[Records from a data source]
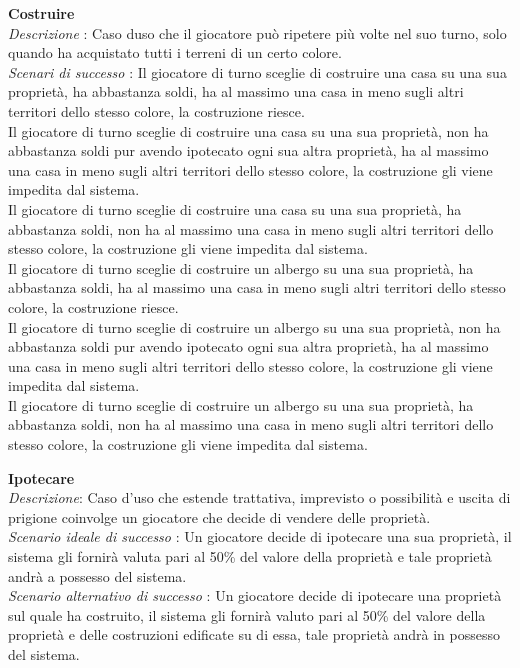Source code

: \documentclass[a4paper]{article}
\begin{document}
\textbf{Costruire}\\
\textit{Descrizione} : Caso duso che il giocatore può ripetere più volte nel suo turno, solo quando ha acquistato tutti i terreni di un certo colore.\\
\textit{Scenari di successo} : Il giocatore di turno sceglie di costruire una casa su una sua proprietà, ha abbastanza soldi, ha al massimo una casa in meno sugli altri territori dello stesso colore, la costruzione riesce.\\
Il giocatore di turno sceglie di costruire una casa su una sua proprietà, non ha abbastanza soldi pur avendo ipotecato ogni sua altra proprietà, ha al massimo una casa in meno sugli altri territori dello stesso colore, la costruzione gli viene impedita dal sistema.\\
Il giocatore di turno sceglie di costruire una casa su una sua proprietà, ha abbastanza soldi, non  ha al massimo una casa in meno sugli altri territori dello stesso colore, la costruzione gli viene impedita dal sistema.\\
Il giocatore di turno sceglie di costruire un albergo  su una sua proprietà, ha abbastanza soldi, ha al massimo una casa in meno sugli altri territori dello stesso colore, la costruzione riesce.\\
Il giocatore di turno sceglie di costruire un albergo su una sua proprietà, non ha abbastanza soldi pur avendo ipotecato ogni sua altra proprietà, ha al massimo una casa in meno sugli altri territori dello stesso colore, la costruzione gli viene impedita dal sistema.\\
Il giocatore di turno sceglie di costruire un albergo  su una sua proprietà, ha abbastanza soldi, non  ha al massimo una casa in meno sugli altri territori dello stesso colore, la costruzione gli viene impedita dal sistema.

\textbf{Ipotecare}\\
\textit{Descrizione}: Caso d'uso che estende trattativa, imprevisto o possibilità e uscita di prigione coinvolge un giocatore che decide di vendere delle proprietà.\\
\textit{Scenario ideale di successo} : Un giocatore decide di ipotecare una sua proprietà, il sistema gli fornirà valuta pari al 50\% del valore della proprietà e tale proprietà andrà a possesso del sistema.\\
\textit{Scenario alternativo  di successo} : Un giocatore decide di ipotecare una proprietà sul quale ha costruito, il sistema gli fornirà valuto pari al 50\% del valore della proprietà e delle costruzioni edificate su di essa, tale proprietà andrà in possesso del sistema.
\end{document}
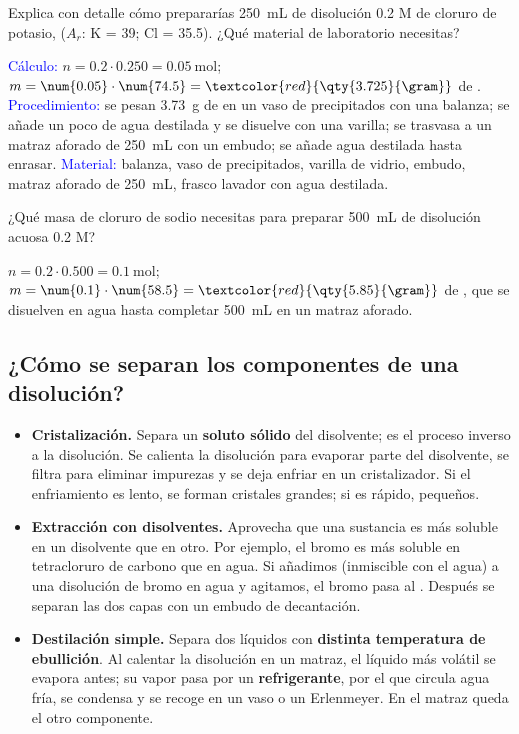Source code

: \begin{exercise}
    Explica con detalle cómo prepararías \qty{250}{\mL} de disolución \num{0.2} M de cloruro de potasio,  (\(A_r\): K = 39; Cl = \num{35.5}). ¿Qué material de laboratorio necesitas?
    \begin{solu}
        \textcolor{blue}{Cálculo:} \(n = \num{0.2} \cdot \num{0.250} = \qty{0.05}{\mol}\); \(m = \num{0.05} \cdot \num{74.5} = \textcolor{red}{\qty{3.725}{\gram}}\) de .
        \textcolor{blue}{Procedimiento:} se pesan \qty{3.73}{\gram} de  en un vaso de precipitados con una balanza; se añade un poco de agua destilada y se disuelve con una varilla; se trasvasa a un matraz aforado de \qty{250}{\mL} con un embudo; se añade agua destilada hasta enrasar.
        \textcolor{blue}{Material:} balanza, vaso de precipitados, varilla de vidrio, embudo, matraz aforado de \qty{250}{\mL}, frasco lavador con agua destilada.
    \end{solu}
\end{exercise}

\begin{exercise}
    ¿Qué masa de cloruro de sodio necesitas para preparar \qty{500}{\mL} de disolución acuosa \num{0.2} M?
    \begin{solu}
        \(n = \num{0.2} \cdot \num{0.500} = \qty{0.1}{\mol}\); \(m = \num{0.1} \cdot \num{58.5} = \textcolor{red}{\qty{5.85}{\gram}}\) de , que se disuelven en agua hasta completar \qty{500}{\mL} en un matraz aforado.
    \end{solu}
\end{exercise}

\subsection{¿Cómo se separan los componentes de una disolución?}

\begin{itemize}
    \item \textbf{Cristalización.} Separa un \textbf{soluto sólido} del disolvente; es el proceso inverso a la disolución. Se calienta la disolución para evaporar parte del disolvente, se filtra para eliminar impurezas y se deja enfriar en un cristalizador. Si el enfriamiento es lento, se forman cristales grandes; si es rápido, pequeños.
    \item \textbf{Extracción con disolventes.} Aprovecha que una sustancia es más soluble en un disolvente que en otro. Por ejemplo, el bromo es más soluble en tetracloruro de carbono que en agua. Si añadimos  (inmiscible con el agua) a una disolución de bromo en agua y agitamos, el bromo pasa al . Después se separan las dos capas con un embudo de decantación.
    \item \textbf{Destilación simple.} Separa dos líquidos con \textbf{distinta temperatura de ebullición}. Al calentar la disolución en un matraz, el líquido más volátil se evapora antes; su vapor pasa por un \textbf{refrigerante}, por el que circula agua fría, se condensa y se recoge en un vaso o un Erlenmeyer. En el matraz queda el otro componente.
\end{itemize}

What needs to be done: Your job is to copy out every line from the records above that has the word "begin".

Answer box:
\begin{document}
: \begin{exercise}
    \begin{solu}
\begin{exercise}
    \begin{solu}
\begin{itemize}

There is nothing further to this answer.